▶ [Exercise aim]
In the entries below, find the line with "6. Word definitions" and print exactly every line from there up to and including the line with "8. The colors", with no other lines.

Saved entries:

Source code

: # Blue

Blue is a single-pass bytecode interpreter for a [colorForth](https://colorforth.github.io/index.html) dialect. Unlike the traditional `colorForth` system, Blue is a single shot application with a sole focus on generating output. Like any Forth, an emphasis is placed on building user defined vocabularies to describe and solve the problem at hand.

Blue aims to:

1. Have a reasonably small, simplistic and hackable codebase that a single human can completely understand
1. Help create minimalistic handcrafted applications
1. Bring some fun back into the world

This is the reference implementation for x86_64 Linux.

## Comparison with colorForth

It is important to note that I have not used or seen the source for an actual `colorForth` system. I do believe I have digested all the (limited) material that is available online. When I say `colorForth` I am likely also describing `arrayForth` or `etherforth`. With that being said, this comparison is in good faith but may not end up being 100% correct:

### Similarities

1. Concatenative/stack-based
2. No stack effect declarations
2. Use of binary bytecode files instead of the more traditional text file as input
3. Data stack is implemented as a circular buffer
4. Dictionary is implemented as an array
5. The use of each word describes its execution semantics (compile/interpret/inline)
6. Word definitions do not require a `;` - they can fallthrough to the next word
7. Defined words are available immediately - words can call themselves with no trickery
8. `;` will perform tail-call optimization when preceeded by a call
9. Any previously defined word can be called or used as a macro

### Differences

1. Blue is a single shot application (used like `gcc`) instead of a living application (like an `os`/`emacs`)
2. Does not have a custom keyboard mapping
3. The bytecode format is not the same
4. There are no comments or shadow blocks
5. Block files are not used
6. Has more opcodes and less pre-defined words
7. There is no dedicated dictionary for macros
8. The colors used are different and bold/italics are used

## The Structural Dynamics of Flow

▶ [Response box]
6. Word definitions do not require a `;` - they can fallthrough to the next word
7. Defined words are available immediately - words can call themselves with no trickery
8. `;` will perform tail-call optimization when preceeded by a call
9. Any previously defined word can be called or used as a macro

### Differences

1. Blue is a single shot application (used like `gcc`) instead of a living application (like an `os`/`emacs`)
2. Does not have a custom keyboard mapping
3. The bytecode format is not the same
4. There are no comments or shadow blocks
5. Block files are not used
6. Has more opcodes and less pre-defined words
7. There is no dedicated dictionary for macros
8. The colors used are different and bold/italics are used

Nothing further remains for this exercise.